Segment Start: Material to process

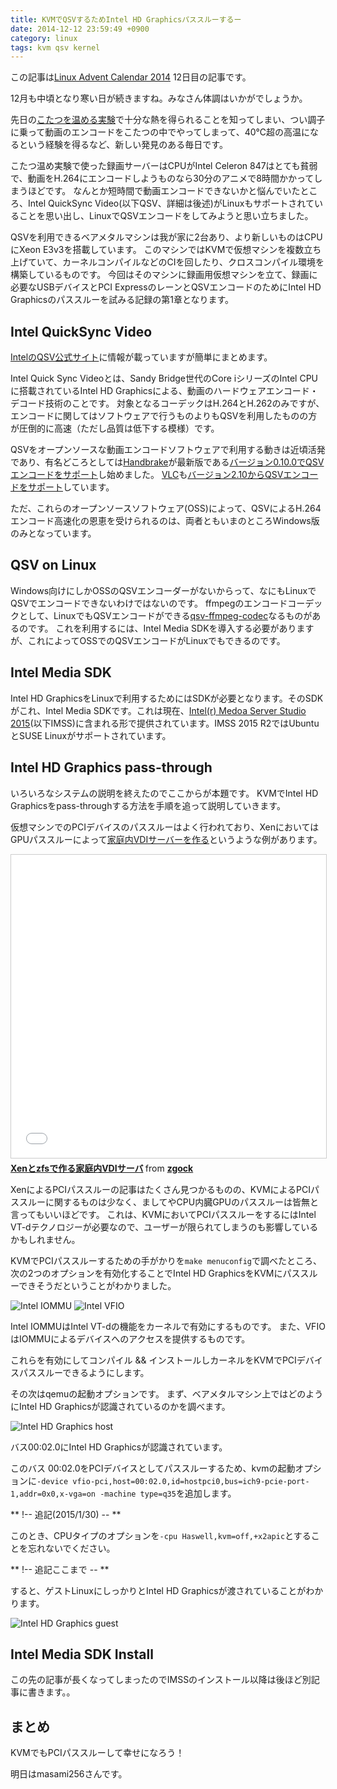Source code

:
 ```yaml
---
title: KVMでQSVするためIntel HD Graphicsパススルーするー
date: 2014-12-12 23:59:49 +0900
category: linux
tags: kvm qsv kernel
---
```


この記事は[Linux Advent Calendar 2014](http://qiita.com/advent-calendar/2014/linux) 12日目の記事です。

12月も中頃となり寒い日が続きますね。みなさん体調はいかがでしょうか。

先日の[こたつを温める実験](../2014/2014-12-10-kotatsu-heating.md)で十分な熱を得られることを知ってしまい、つい調子に乗って動画のエンコードをこたつの中でやってしまって、40℃超の高温になるという経験を得るなど、新しい発見のある毎日です。

こたつ温め実験で使った録画サーバーはCPUがIntel Celeron 847はとても貧弱で、動画をH.264にエンコードしようものなら30分のアニメで8時間かかってしまうほどです。
なんとか短時間で動画エンコードできないかと悩んでいたところ、Intel QuickSync Video(以下QSV、詳細は後述)がLinuxもサポートされていることを思い出し、LinuxでQSVエンコードをしてみようと思い立ちました。

QSVを利用できるベアメタルマシンは我が家に2台あり、より新しいものはCPUにXeon E3v3を搭載しています。
このマシンではKVMで仮想マシンを複数立ち上げていて、カーネルコンパイルなどのCIを回したり、クロスコンパイル環境を構築しているものです。
今回はそのマシンに録画用仮想マシンを立て、録画に必要なUSBデバイスとPCI ExpressのレーンとQSVエンコードのためにIntel HD Graphicsのパススルーを試みる記録の第1章となります。

<!-- more -->

## Intel QuickSync Video

[IntelのQSV公式サイト](http://www.intel.co.jp/content/www/jp/ja/architecture-and-technology/quick-sync-video/quick-sync-video-general.html)に情報が載っていますが簡単にまとめます。

Intel Quick Sync Videoとは、Sandy Bridge世代のCore iシリーズのIntel CPUに搭載されているIntel HD Graphicsによる、動画のハードウェアエンコード・デコード技術のことです。
対象となるコーデックはH.264とH.262のみですが、エンコードに関してはソフトウェアで行うものよりもQSVを利用したものの方が圧倒的に高速（ただし品質は低下する模様）です。

QSVをオープンソースな動画エンコードソフトウェアで利用する動きは近頃活発であり、有名どころとしては[Handbrake](https://handbrake.fr)が最新版である[バージョン0.10.0でQSVエンコードをサポート](https://handbrake.fr/news.php?article=27)し始めました。
[VLC](http://www.videolan.org)も[バージョン2.10からQSVエンコードをサポート](http://www.videolan.org/vlc/releases/2.1.0.html)しています。

ただ、これらのオープンソースソフトウェア(OSS)によって、QSVによるH.264エンコード高速化の恩恵を受けられるのは、両者ともいまのところWindows版のみとなっています。


## QSV on Linux

Windows向けにしかOSSのQSVエンコーダーがないからって、なにもLinuxでQSVでエンコードできないわけではないのです。
ffmpegのエンコードコーデックとして、LinuxでもQSVエンコードができる[qsv-ffmpeg-codec](https://github.com/shenhailuanma/qsv-ffmpeg-codec)なるものがあるのです。
これを利用するには、Intel Media SDKを導入する必要がありますが、これによってOSSでのQSVエンコードがLinuxでもできるのです。


## Intel Media SDK

Intel HD GraphicsをLinuxで利用するためにはSDKが必要となります。そのSDKがこれ、Intel Media SDKです。これは現在、[Intel(r) Medoa Server Studio 2015](https://software.intel.com/en-us/intel-media-server-studio)(以下IMSS)に含まれる形で提供されています。IMSS 2015 R2ではUbuntuとSUSE Linuxがサポートされています。


## Intel HD Graphics pass-through

いろいろなシステムの説明を終えたのでここからが本題です。
KVMでIntel HD Graphicsをpass-throughする方法を手順を追って説明していきます。

仮想マシンでのPCIデバイスのパススルーはよく行われており、XenにおいてはGPUパススルーによって[家庭内VDIサーバーを作る](http://www.slideshare.net/zgock/203o)というような例があります。

<iframe src="//www.slideshare.net/slideshow/embed_code/key/bjnCgn3SxvB1Nf" width="595" height="485" frameborder="0" marginwidth="0" marginheight="0" scrolling="no" style="border:1px solid #CCC; border-width:1px; margin-bottom:5px; max-width: 100%;" allowfullscreen> </iframe> <div style="margin-bottom:5px"> <strong> <a href="//www.slideshare.net/zgock/203o" title="Xenとzfsで作る家庭内VDIサーバ" target="_blank">Xenとzfsで作る家庭内VDIサーバ</a> </strong> from <strong><a target="_blank" href="//www.slideshare.net/zgock">zgock</a></strong> </div>

XenによるPCIパススルーの記事はたくさん見つかるものの、KVMによるPCIパススルーに関するものは少なく、ましてやCPU内臓GPUのパススルーは皆無と言ってもいいほどです。
これは、KVMにおいてPCIパススルーをするにはIntel VT-dテクノロジーが必要なので、ユーザーが限られてしまうのも影響しているかもしれません。

KVMでPCIパススルーするための手がかりを`make menuconfig`で調べたところ、次の2つのオプションを有効化することでIntel HD GraphicsをKVMにパススルーできそうだということがわかりました。

![Intel IOMMU](/assets/images/2014/12/12/Intel-IOMMU-option.png)
![Intel VFIO](/assets/images/2014/12/12/VFIO-option.png)

Intel IOMMUはIntel VT-dの機能をカーネルで有効にするものです。
また、VFIOはIOMMUによるデバイスへのアクセスを提供するものです。

これらを有効にしてコンパイル && インストールしカーネルをKVMでPCIデバイスパススルーできるようにします。

その次はqemuの起動オプションです。
まず、ベアメタルマシン上ではどのようにIntel HD Graphicsが認識されているのかを調べます。

![Intel HD Graphics host](/assets/images/2014/12/12/Intel-HD-Graphics-Host.png)

バス00:02.0にIntel HD Graphicsが認識されています。

このバス 00:02.0をPCIデバイスとしてパススルーするため、kvmの起動オプションに`-device vfio-pci,host=00:02.0,id=hostpci0,bus=ich9-pcie-port-1,addr=0x0,x-vga=on -machine type=q35`を追加します。

** !-- 追記(2015/1/30) -- **

このとき、CPUタイプのオプションを`-cpu Haswell,kvm=off,+x2apic`とすることを忘れないでください。

** !-- 追記ここまで -- **

すると、ゲストLinuxにしっかりとIntel HD Graphicsが渡されていることがわかります。

![Intel HD Graphics guest](/assets/images/2014/12/12/Intel-HD-Graphics-Guest.png)

## Intel Media SDK Install

この先の記事が長くなってしまったのでIMSSのインストール以降は後ほど別記事に書きます。。


## まとめ

KVMでもPCIパススルーして幸せになろう！


明日はmasami256さんです。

Segment End: Material to process

* **Problem statement**:
Output the lines, exactly: the first line of the entries above, every line after it, and the line with "QSVを利用できるベアメタル" as the last. No pictures.

* **Problem solution**:
Source code

:
 ```yaml
---
title: KVMでQSVするためIntel HD Graphicsパススルーするー
date: 2014-12-12 23:59:49 +0900
category: linux
tags: kvm qsv kernel
---
```


この記事は[Linux Advent Calendar 2014](http://qiita.com/advent-calendar/2014/linux) 12日目の記事です。

12月も中頃となり寒い日が続きますね。みなさん体調はいかがでしょうか。

先日の[こたつを温める実験](../2014/2014-12-10-kotatsu-heating.md)で十分な熱を得られることを知ってしまい、つい調子に乗って動画のエンコードをこたつの中でやってしまって、40℃超の高温になるという経験を得るなど、新しい発見のある毎日です。

こたつ温め実験で使った録画サーバーはCPUがIntel Celeron 847はとても貧弱で、動画をH.264にエンコードしようものなら30分のアニメで8時間かかってしまうほどです。
なんとか短時間で動画エンコードできないかと悩んでいたところ、Intel QuickSync Video(以下QSV、詳細は後述)がLinuxもサポートされていることを思い出し、LinuxでQSVエンコードをしてみようと思い立ちました。

QSVを利用できるベアメタルマシンは我が家に2台あり、より新しいものはCPUにXeon E3v3を搭載しています。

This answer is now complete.